:: PROBLEM STATEMENT ::
Show each line of the records below where the word "aubergines" occurs.

:: DATA SHOWN ::
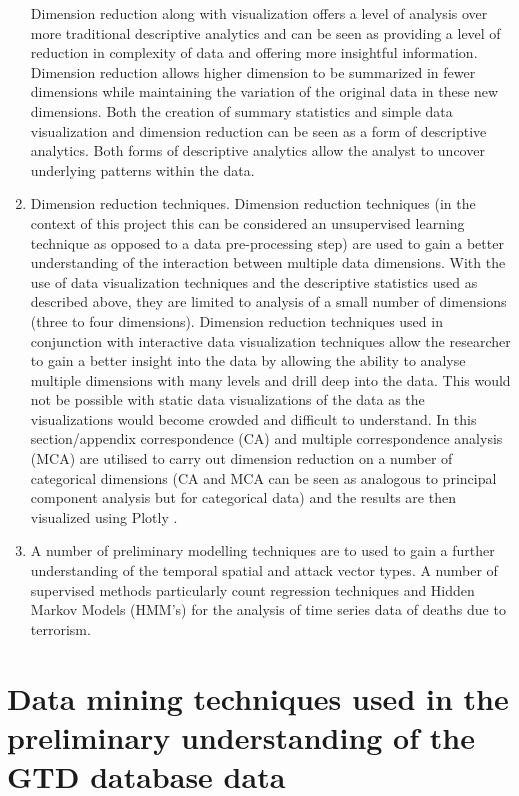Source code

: \begin{enumerate}
Dimension reduction along with visualization offers a level of analysis over more traditional descriptive analytics and can be seen as providing a level of reduction in complexity of data and offering more insightful information. Dimension reduction allows higher dimension to be summarized in fewer dimensions while maintaining the variation of the original data in these new dimensions.  Both the creation of summary statistics and simple data visualization and dimension reduction can be seen as a form of descriptive analytics. Both forms of descriptive analytics allow the analyst to uncover underlying patterns within the data.
\item Dimension reduction techniques. Dimension reduction techniques (in the context of this project this can be considered an unsupervised learning technique as opposed to a data pre-processing step) are used to gain a better understanding of the interaction between multiple data dimensions. With the use of data visualization techniques and the descriptive statistics used as described above, they are limited to analysis of a small number of dimensions (three to four dimensions). Dimension reduction techniques used in conjunction with interactive data visualization techniques  allow the researcher to gain a better insight into the data by allowing the ability to analyse multiple dimensions with many levels and drill deep into the data. This would not be possible with static data visualizations of the data as the visualizations would become crowded and difficult to understand. In this section/appendix correspondence (CA) and multiple correspondence analysis (MCA) \citep{factominer2008} are utilised to carry out dimension reduction on a number of categorical dimensions (CA and MCA can be seen as analogous to principal component analysis but for categorical data) and the results are then visualized using Plotly \citep{plotlymanual2016}. 
\item A number of preliminary modelling techniques are to used to gain a further understanding of the temporal spatial and attack vector types. A number of supervised methods particularly count regression techniques and Hidden Markov Models (HMM's) for the analysis of time series data of deaths due to terrorism.  
\end{enumerate}

\section{Data mining techniques used in the preliminary understanding of the GTD database data}
\label{sec:chap4dataprep}

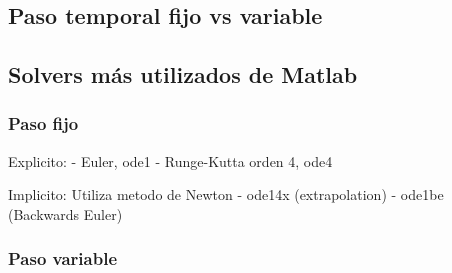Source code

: 





\subsection{Paso temporal fijo vs variable}

\subsection{Solvers más utilizados de Matlab}

\subsubsection{Paso fijo}

Explicito:
- Euler, ode1
- Runge-Kutta orden 4, ode4

Implicito: Utiliza metodo de Newton
- ode14x (extrapolation)
- ode1be (Backwards Euler)

\subsubsection{Paso variable}

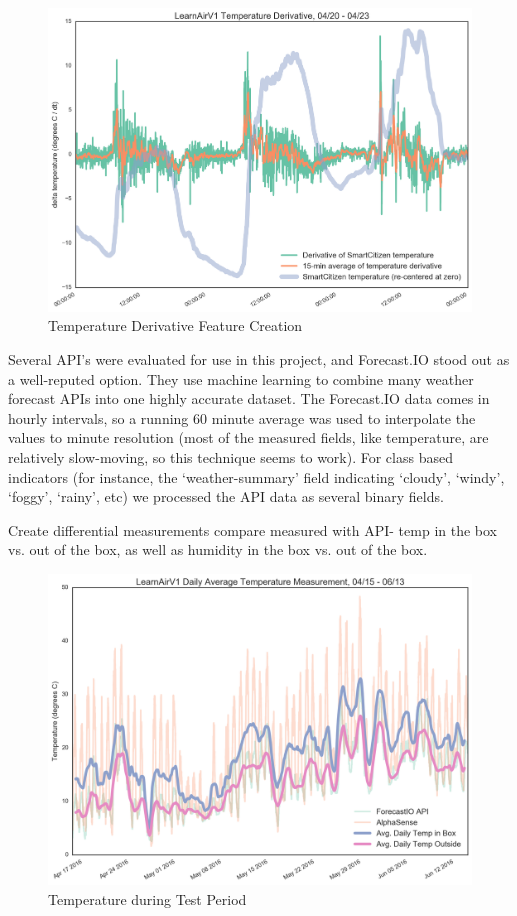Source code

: \begin{figure}[htb]
 	\includegraphics[width=\textwidth]{figs/temp_derivative}               
 	 \caption{Temperature Derivative Feature Creation}
  	\label{fig:temp_derivative}
\end{figure}



Several API's were evaluated for use in this project, and Forecast.IO stood out as a well-reputed option.  They use machine learning to combine many weather forecast APIs into one highly accurate dataset.  The Forecast.IO data comes in hourly intervals, so a running 60 minute average was used to interpolate the values to minute resolution (most of the measured fields, like temperature, are relatively slow-moving, so this technique seems to work).  For class based indicators (for instance, the `weather-summary' field indicating `cloudy', `windy', `foggy', `rainy', etc) we processed the API data as several binary fields.   

Create differential measurements compare measured with API- temp in the box vs. out of the box, as well as humidity in the box vs. out of the box.

\begin{figure}[htb]
 	\includegraphics[width=\textwidth]{figs/temp_daily}               
 	 \caption{Temperature during Test Period}
  	\label{fig:temp_daily}
\end{figure}

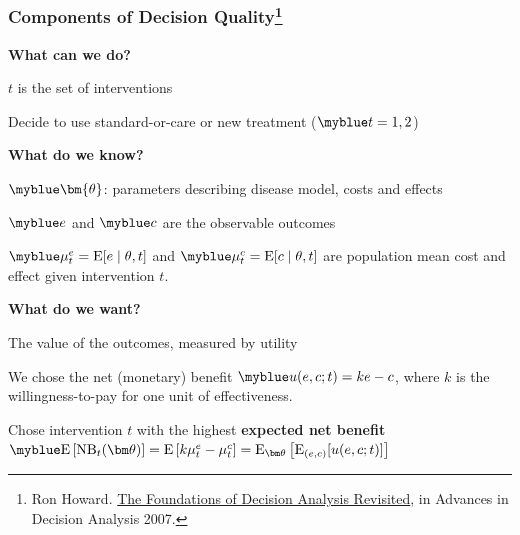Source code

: 
\begin{frame}

\frametitle{Components of Decision Quality\footnote{Ron Howard. \href{https://pdfs.semanticscholar.org/b86d/350c0207d1a3ebacc7910a1691e6c091ff46.pdf}{The Foundations of Decision Analysis Revisited}, in Advances in Decision Analysis 2007.}}

\bi
\item \textbf{What can we do?}
\bi
\item $t$ is the set of interventions
\item Decide to use standard-or-care or new treatment ($\myblue t = 1, 2$)
\ei\pause\vspace{5pt}

\item \textbf{What do we know?}
\bi
\item $\myblue \bm{\theta}$: parameters describing  disease model, costs and effects
\item $\myblue e$ and $\myblue c$ are the observable outcomes
\item $\myblue \mu_t^e = \mbox{E}[e\mid\theta, t]$ and $\myblue \mu_t^c= \mbox{E}[c\mid\theta, t]$ are population mean cost and effect given intervention $t$.
\ei\pause\vspace{5pt}

\item \textbf{What do we want?}
\bi
\item The value of the outcomes, \alert{measured by utility}
\item We chose the \alert{net (monetary) benefit} $\myblue u(e,c;t) = ke-c$, where $k$ is the willingness-to-pay for one unit of effectiveness.
\item Chose intervention $t$ with the highest \textbf{expected net benefit}\\
$\myblue \mbox{E}\left[\mbox{NB}_t(\bm\theta)\right] = \mbox{E}\left[k\mu_t^e-\mu_t^c \right] = \mbox{E}_{\bm\theta}\left[ \mbox{E}_{(e,c)}[u(e,c;t)] \right]$\\
\ei
\ei

\end{frame}



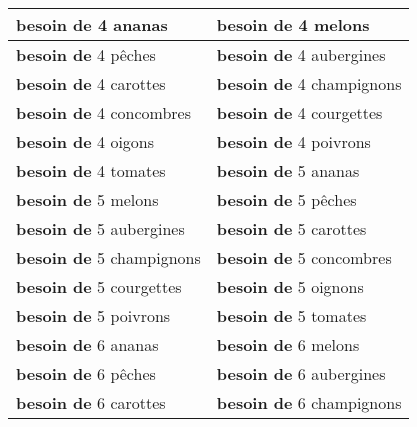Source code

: \documentclass{article}
\date{}
\newcommand{\tabrowEnd}{\rule{0pt}{35pt}\\}
\begin{document}
  \centering
  \noindent
  {\LARGE
    \begin{tabular}{| p{} | p{} |}
      \hline
      \textbf{besoin de} 4 ananas      & \textbf{besoin de} 4 melons \tabrowEnd
      \hline
      \textbf{besoin de} 4 pêches      & \textbf{besoin de} 4 aubergines \tabrowEnd
      \hline
      \textbf{besoin de} 4 carottes    & \textbf{besoin de} 4 champignons \tabrowEnd
      \hline
      \textbf{besoin de} 4 concombres  & \textbf{besoin de} 4 courgettes \tabrowEnd
      \hline
      \textbf{besoin de} 4 oigons      & \textbf{besoin de} 4 poivrons \tabrowEnd
      \hline
      \textbf{besoin de} 4 tomates     & \textbf{besoin de} 5 ananas \tabrowEnd
      \hline
      \textbf{besoin de} 5 melons      & \textbf{besoin de} 5 pêches \tabrowEnd
      \hline
      \textbf{besoin de} 5 aubergines  & \textbf{besoin de} 5 carottes \tabrowEnd
      \hline
      \textbf{besoin de} 5 champignons & \textbf{besoin de} 5 concombres \tabrowEnd
      \hline
      \textbf{besoin de} 5 courgettes  & \textbf{besoin de} 5 oignons \tabrowEnd
      \hline
      \textbf{besoin de} 5 poivrons    & \textbf{besoin de} 5 tomates \tabrowEnd
      \hline
      \textbf{besoin de} 6 ananas      & \textbf{besoin de} 6 melons \tabrowEnd
      \hline
      \textbf{besoin de} 6 pêches      & \textbf{besoin de} 6 aubergines \tabrowEnd
      \hline
      \textbf{besoin de} 6 carottes    & \textbf{besoin de} 6 champignons \tabrowEnd
      \hline
    \end{tabular}
  }
\end{document}
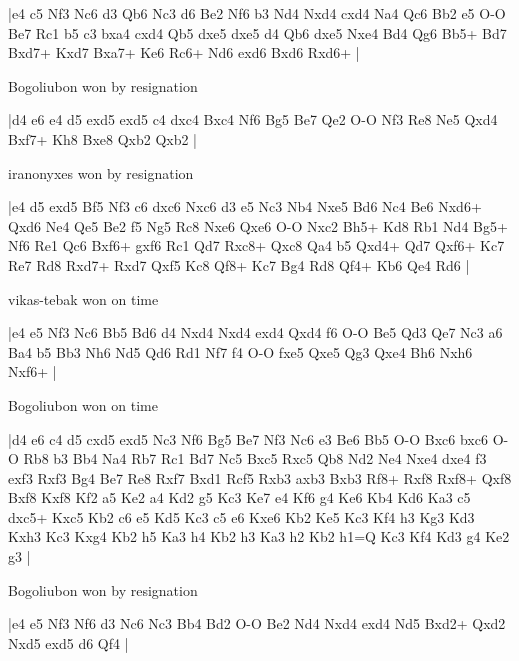 \makegametitle
|e4 c5 Nf3 Nc6 d3 Qb6 Nc3 d6 Be2 Nf6 b3 Nd4 Nxd4 cxd4 Na4 Qc6 Bb2 e5 O-O Be7 Rc1 b5 c3 bxa4 cxd4 Qb5 dxe5 dxe5 d4 Qb6 dxe5 Nxe4 Bd4 Qg6 Bb5+ Bd7 Bxd7+ Kxd7 Bxa7+ Ke6 Rc6+ Nd6 exd6 Bxd6 Rxd6+  |

\showboard

Bogoliubon won by resignation

\makegametitle
|d4 e6 e4 d5 exd5 exd5 c4 dxc4 Bxc4 Nf6 Bg5 Be7 Qe2 O-O Nf3 Re8 Ne5 Qxd4 Bxf7+ Kh8 Bxe8 Qxb2 Qxb2  |

\showboard

iranonyxes won by resignation

\makegametitle
|e4 d5 exd5 Bf5 Nf3 c6 dxc6 Nxc6 d3 e5 Nc3 Nb4 Nxe5 Bd6 Nc4 Be6 Nxd6+ Qxd6 Ne4 Qe5 Be2 f5 Ng5 Rc8 Nxe6 Qxe6 O-O Nxc2 Bh5+ Kd8 Rb1 Nd4 Bg5+ Nf6 Re1 Qc6 Bxf6+ gxf6 Rc1 Qd7 Rxc8+ Qxc8 Qa4 b5 Qxd4+ Qd7 Qxf6+ Kc7 Re7 Rd8 Rxd7+ Rxd7 Qxf5 Kc8 Qf8+ Kc7 Bg4 Rd8 Qf4+ Kb6 Qe4 Rd6  |

\showboard

vikas-tebak won on time

\makegametitle
|e4 e5 Nf3 Nc6 Bb5 Bd6 d4 Nxd4 Nxd4 exd4 Qxd4 f6 O-O Be5 Qd3 Qe7 Nc3 a6 Ba4 b5 Bb3 Nh6 Nd5 Qd6 Rd1 Nf7 f4 O-O fxe5 Qxe5 Qg3 Qxe4 Bh6 Nxh6 Nxf6+  |

\showboard

Bogoliubon won on time

\makegametitle
|d4 e6 c4 d5 cxd5 exd5 Nc3 Nf6 Bg5 Be7 Nf3 Nc6 e3 Be6 Bb5 O-O Bxc6 bxc6 O-O Rb8 b3 Bb4 Na4 Rb7 Rc1 Bd7 Nc5 Bxc5 Rxc5 Qb8 Nd2 Ne4 Nxe4 dxe4 f3 exf3 Rxf3 Bg4 Be7 Re8 Rxf7 Bxd1 Rcf5 Rxb3 axb3 Bxb3 Rf8+ Rxf8 Rxf8+ Qxf8 Bxf8 Kxf8 Kf2 a5 Ke2 a4 Kd2 g5 Kc3 Ke7 e4 Kf6 g4 Ke6 Kb4 Kd6 Ka3 c5 dxc5+ Kxc5 Kb2 c6 e5 Kd5 Kc3 c5 e6 Kxe6 Kb2 Ke5 Kc3 Kf4 h3 Kg3 Kd3 Kxh3 Kc3 Kxg4 Kb2 h5 Ka3 h4 Kb2 h3 Ka3 h2 Kb2 h1=Q Kc3 Kf4 Kd3 g4 Ke2 g3  |

\showboard

Bogoliubon won by resignation

\makegametitle
|e4 e5 Nf3 Nf6 d3 Nc6 Nc3 Bb4 Bd2 O-O Be2 Nd4 Nxd4 exd4 Nd5 Bxd2+ Qxd2 Nxd5 exd5 d6 Qf4  |

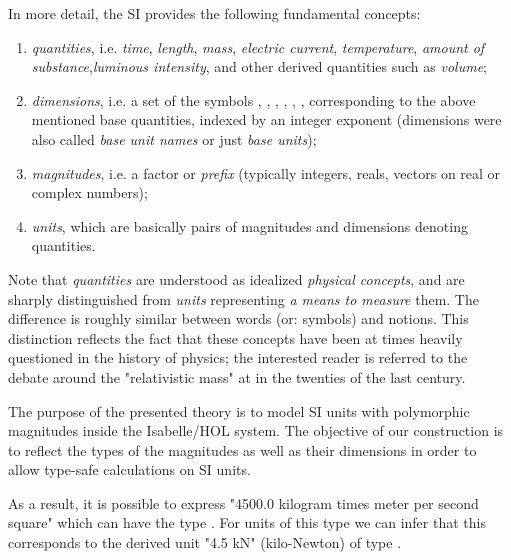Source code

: \documentclass[11pt,a4paper]{book}
\begin{document}
In more detail, the SI provides the following fundamental concepts:

%
\begin{enumerate}%
\item \emph{quantities}, i.e. \emph{time}, \emph{length}, \emph{mass}, \emph{electric current},
\emph{temperature}, \emph{amount of substance},\emph{luminous intensity},
and other derived quantities such as \emph{volume};

\item \emph{dimensions}, i.e. a set of the symbols  , , , ,  \isa{{\isasymTheta}}, ,   corresponding
to the above mentioned base quantities,  indexed by an integer exponent
(dimensions were also called \emph{base unit names} or just \emph{base units});

\item \emph{magnitudes}, i.e. a factor or \emph{prefix}
(typically integers, reals, vectors on real or complex numbers);

\item \emph{units}, which are basically pairs of magnitudes and dimensions denoting quantities.
\end{enumerate}

Note that \emph{quantities} are understood as idealized  \emph{physical concepts}, and are sharply 
distinguished from  \emph{units} representing \emph{a means to measure} them. The difference is 
roughly similar between words (or: symbols) and notions. This distinction reflects the fact that
these concepts have been at times heavily questioned in the history of physics; the interested
reader is referred to the debate around the "relativistic mass" at in the twenties of the last century.

The purpose of the presented theory is to model SI units with polymorphic magnitudes inside the
Isabelle/HOL\cite{nipkow.ea:isabelle:2002} system. The objective of our construction is to
reflect the types of the magnitudes as well as their dimensions in order to allow type-safe 
calculations on SI units.

As a result, it is possible to express "4500.0 kilogram times meter per second square" which can
have the type 
. 
For units of this type we can infer that this corresponds to the derived unit "4.5 kN" (kilo-Newton) 
 of type .  
\end{document}
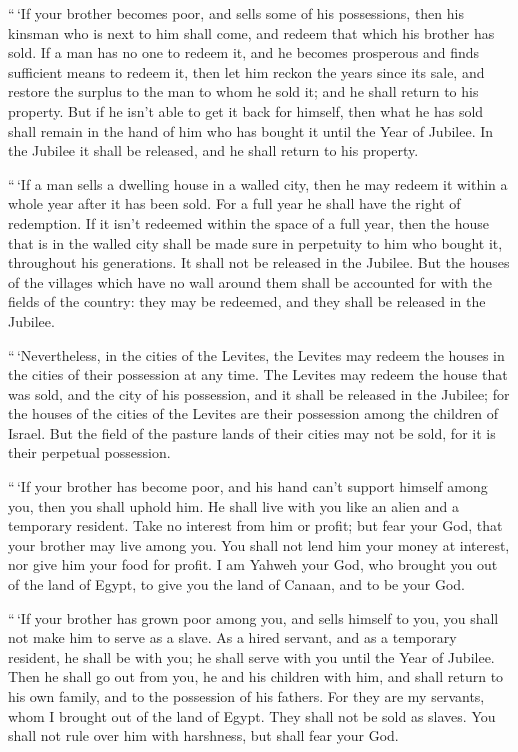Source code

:  ``\,`If your brother becomes poor, and sells some of his
possessions, then his kinsman who is next to him shall come, and redeem
that which his brother has sold.  If a man has no one to
redeem it, and he becomes prosperous and finds sufficient means to
redeem it,  then let him reckon the years since its sale,
and restore the surplus to the man to whom he sold it; and he shall
return to his property.  But if he isn't able to get it
back for himself, then what he has sold shall remain in the hand of him
who has bought it until the Year of Jubilee. In the Jubilee it shall be
released, and he shall return to his property.

 ``\,`If a man sells a dwelling house in a walled city,
then he may redeem it within a whole year after it has been sold. For a
full year he shall have the right of redemption.  If it
isn't redeemed within the space of a full year, then the house that is
in the walled city shall be made sure in perpetuity to him who bought
it, throughout his generations. It shall not be released in the Jubilee.
 But the houses of the villages which have no wall around
them shall be accounted for with the fields of the country: they may be
redeemed, and they shall be released in the Jubilee.

 ``\,`Nevertheless, in the cities of the Levites, the
Levites may redeem the houses in the cities of their possession at any
time.  The Levites may redeem the house that was sold, and
the city of his possession, and it shall be released in the Jubilee; for
the houses of the cities of the Levites are their possession among the
children of Israel.  But the field of the pasture lands of
their cities may not be sold, for it is their perpetual possession.

 ``\,`If your brother has become poor, and his hand can't
support himself among you, then you shall uphold him. He shall live with
you like an alien and a temporary resident.  Take no
interest from him or profit; but fear your God, that your brother may
live among you.  You shall not lend him your money at
interest, nor give him your food for profit.  I am Yahweh
your God, who brought you out of the land of Egypt, to give you the land
of Canaan, and to be your God.

 ``\,`If your brother has grown poor among you, and sells
himself to you, you shall not make him to serve as a slave.
 As a hired servant, and as a temporary resident, he shall
be with you; he shall serve with you until the Year of Jubilee.
 Then he shall go out from you, he and his children with
him, and shall return to his own family, and to the possession of his
fathers.  For they are my servants, whom I brought out of
the land of Egypt. They shall not be sold as slaves.  You
shall not rule over him with harshness, but shall fear your God.

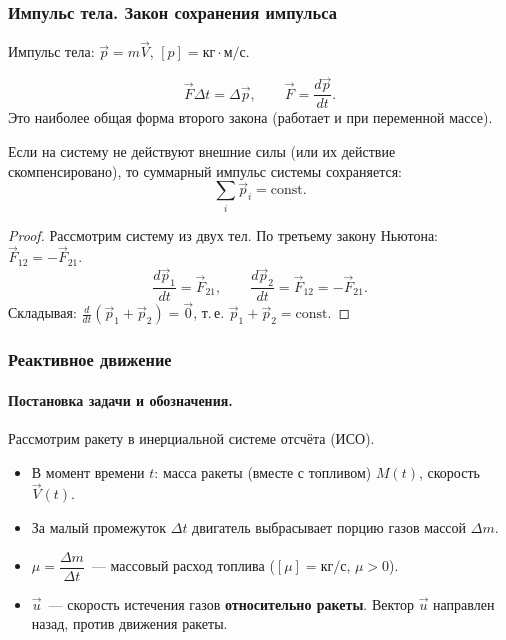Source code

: \documentclass[12pt]{article}
\begin{document}
\subsubsection{Импульс тела. Закон сохранения импульса}

\begin{definition}
	Импульс тела: $\vec{p} = m\vec{V}$, $[p] = \text{кг}\cdot\text{м/с}$.
\end{definition}

\begin{definition}
	\[
		\vec{F} \Delta t = \Delta \vec{p}, \qquad \vec{F} = \frac{d\vec{p}}{dt}.
	\]
	Это наиболее общая форма второго закона (работает и при переменной массе).
\end{definition}

\begin{law}
	Если на систему не действуют внешние силы (или их действие скомпенсировано), то суммарный импульс системы сохраняется:
	\[
		\sum_i \vec{p}_i = \mathrm{const}.
	\]
\end{law}

\begin{proof}
	Рассмотрим систему из двух тел. По третьему закону Ньютона: $\vec{F}_{12} = -\vec{F}_{21}$.
	\[
		\frac{d\vec{p}_1}{dt} = \vec{F}_{21}, \qquad \frac{d\vec{p}_2}{dt} = \vec{F}_{12} = -\vec{F}_{21}.
	\]
	Складывая: $\frac{d}{dt}(\vec{p}_1 + \vec{p}_2) = \vec{0}$, т.\,е. $\vec{p}_1 + \vec{p}_2 = \mathrm{const}$.
\end{proof}

\subsubsection{Реактивное движение}

\paragraph{Постановка задачи и обозначения.}
Рассмотрим ракету в инерциальной системе отсчёта (ИСО).
\begin{itemize}
	\item В момент времени $t$: масса ракеты (вместе с топливом) $M(t)$, скорость $\vec{V}(t)$.
	\item За малый промежуток $\Delta t$ двигатель выбрасывает порцию газов массой $\Delta m$.
	\item $\mu = \dfrac{\Delta m}{\Delta t}$~--- массовый расход топлива ($[\mu] = \text{кг/с}$, $\mu > 0$).
	\item $\vec{u}$~--- скорость истечения газов \textbf{относительно ракеты}. Вектор $\vec{u}$ направлен назад, против движения ракеты.
\end{itemize}
\end{document}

:: WRITTEN RESPONSE ::
      \textbf{besoin de} 4 pêches      & \textbf{besoin de} 4 aubergines \tabrowEnd
      \textbf{besoin de} 5 aubergines  & \textbf{besoin de} 5 carottes \tabrowEnd
      \textbf{besoin de} 6 pêches      & \textbf{besoin de} 6 aubergines \tabrowEnd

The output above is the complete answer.